Nicht­a­n­ony­mi­sierte Veröf­fent­lichung findet ihre Rechtfertigung in einem berechtigten Interesse an einer Information der Allgemeinheit

Nach dem naheliegenden, jedenfalls verfas­sungs­rechtlich vertretbaren Verständnis der angegriffenen Entscheidungen sieht die Vorschrift des § 60 Abs. 3 HeilBerG NRW vor, dass eine rechtskräftige berufs­ge­richtliche Verurteilung nicht­a­n­ony­misiert veröffentlicht wird. Eine solche Maßnahme findet ihre Rechtfertigung in einem berechtigten Interesse an einer Information der Allgemeinheit, insbesondere der Gemeinschaft der Versicherten, wie auch der Kamme­ran­ge­hörigen, die sodann ihr Verhalten nach Kenntnis einer solchen Verfehlung steuern können. Neben dieser im Grundsatz genera­l­prä­ventiven Wirkung dient die Veröf­fent­lichung auch der weiteren Sanktionierung eines beträchtlichen individuellen Fehlverhaltens, das auch die Gefahr einer höheren Kostenlast für die Gemeinschaft der Versicherten in sich trägt.

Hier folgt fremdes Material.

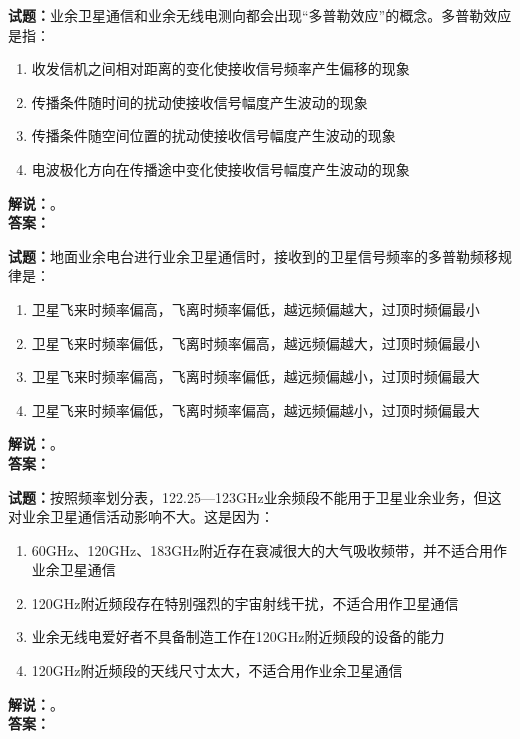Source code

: \documentclass{ctexbook}
\begin{document}
\bigskip

\noindent\textbf{试题：}业余卫星通信和业余无线电测向都会出现“多普勒效应”的概念。多普勒效应是指：
\begin{enumerate}[leftmargin=3em]
  \item 收发信机之间相对距离的变化使接收信号频率产生偏移的现象
  \item 传播条件随时间的扰动使接收信号幅度产生波动的现象
  \item 传播条件随空间位置的扰动使接收信号幅度产生波动的现象
  \item 电波极化方向在传播途中变化使接收信号幅度产生波动的现象
\end{enumerate}
\noindent\textbf{解说：}\textbf{}。\\\noindent\textbf{答案：}

\bigskip

\noindent\textbf{试题：}地面业余电台进行业余卫星通信时，接收到的卫星信号频率的多普勒频移规律是：
\begin{enumerate}[leftmargin=3em]
  \item 卫星飞来时频率偏高，飞离时频率偏低，越远频偏越大，过顶时频偏最小
  \item 卫星飞来时频率偏低，飞离时频率偏高，越远频偏越大，过顶时频偏最小
  \item 卫星飞来时频率偏高，飞离时频率偏低，越远频偏越小，过顶时频偏最大
  \item 卫星飞来时频率偏低，飞离时频率偏高，越远频偏越小，过顶时频偏最大
\end{enumerate}
\noindent\textbf{解说：}\textbf{}。\\\noindent\textbf{答案：}

\bigskip

\noindent\textbf{试题：}按照频率划分表，122.25—123\unit{\GHz}业余频段不能用于卫星业余业务，但这对业余卫星通信活动影响不大。这是因为：
\begin{enumerate}[leftmargin=3em]
  \item 60\unit{\GHz}、120\unit{\GHz}、183\unit{\GHz}附近存在衰减很大的大气吸收频带，并不适合用作业余卫星通信
  \item 120\unit{\GHz}附近频段存在特别强烈的宇宙射线干扰，不适合用作卫星通信
  \item 业余无线电爱好者不具备制造工作在120\unit{\GHz}附近频段的设备的能力
  \item 120\unit{\GHz}附近频段的天线尺寸太大，不适合用作业余卫星通信
\end{enumerate}
\noindent\textbf{解说：}\textbf{}。\\\noindent\textbf{答案：}
\end{document}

Einmalige Veröf­fent­lichung in berufs­recht­lichem Medium stellt Verhält­nis­mä­ßigkeit sicher

Eine Ermächtigung zur Veröf­fent­lichung eines nicht anonymisierten berufs­ge­richt­lichen Urteils ist jedenfalls dann verfas­sungs­rechtlich unbedenklich, wenn es sich um vereinzelte, herausgehobene Fälle handelt. Zudem ist die Verhält­nis­mä­ßigkeit gewahrt, sofern die Veröf­fent­lichung nur in einem berufs­recht­lichen Medium und einmalig erfolgt.

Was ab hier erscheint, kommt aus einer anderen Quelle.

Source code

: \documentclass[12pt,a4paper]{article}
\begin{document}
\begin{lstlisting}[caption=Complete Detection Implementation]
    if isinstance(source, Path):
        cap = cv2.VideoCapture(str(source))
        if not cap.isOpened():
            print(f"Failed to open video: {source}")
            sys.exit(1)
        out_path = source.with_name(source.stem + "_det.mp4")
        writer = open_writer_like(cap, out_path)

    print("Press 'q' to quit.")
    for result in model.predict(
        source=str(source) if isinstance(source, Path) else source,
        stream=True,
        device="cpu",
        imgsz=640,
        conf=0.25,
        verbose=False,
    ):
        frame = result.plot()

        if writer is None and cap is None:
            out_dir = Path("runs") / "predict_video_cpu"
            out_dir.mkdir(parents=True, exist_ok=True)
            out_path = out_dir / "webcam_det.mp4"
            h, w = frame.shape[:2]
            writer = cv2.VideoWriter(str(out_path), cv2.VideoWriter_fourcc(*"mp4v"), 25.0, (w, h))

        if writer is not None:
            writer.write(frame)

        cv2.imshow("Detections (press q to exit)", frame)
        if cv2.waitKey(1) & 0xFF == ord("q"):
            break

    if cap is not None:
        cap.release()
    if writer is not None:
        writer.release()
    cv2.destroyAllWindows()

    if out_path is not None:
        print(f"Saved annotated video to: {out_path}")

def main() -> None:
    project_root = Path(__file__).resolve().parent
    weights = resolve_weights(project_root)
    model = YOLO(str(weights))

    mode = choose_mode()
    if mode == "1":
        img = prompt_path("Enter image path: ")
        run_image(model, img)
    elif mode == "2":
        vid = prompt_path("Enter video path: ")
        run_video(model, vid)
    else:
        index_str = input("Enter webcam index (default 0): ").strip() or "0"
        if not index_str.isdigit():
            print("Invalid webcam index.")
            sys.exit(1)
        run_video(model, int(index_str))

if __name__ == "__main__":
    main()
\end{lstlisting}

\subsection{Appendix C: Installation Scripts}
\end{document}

Anwendung der Vorschrift im Einzelfall verfas­sungs­rechtlich unbedenklich

Auch gegen die Anwendung der Vorschrift im Einzelfall ist verfas­sungs­rechtlich nichts einzuwenden. Die Anwendung der Sanktion bedarf einer Abwägung im Einzelfall; eine solche Abwägung haben die Berufsgerichte vorgenommen. Es ist verfas­sungs­rechtlich insbesondere nicht zu beanstanden, dass die Berufsgerichte das dem Beschwer­de­führer vorgeworfene Berufsvergehen als besonders schwerwiegend eingeordnet haben, weil in einer systematischen Vorgehensweise mit dem Ziel eines den Vorschriften der Gebührenordnung wider­spre­chenden Abrech­nungs­systems eine hohe Schadensneigung begründet liegt.

Aus dem vom Beschwer­de­führer weiterhin gerügten Grundrecht der Berufsfreiheit aus Art. 12 Abs. 1 GG folgt insoweit kein weitergehender Schutz.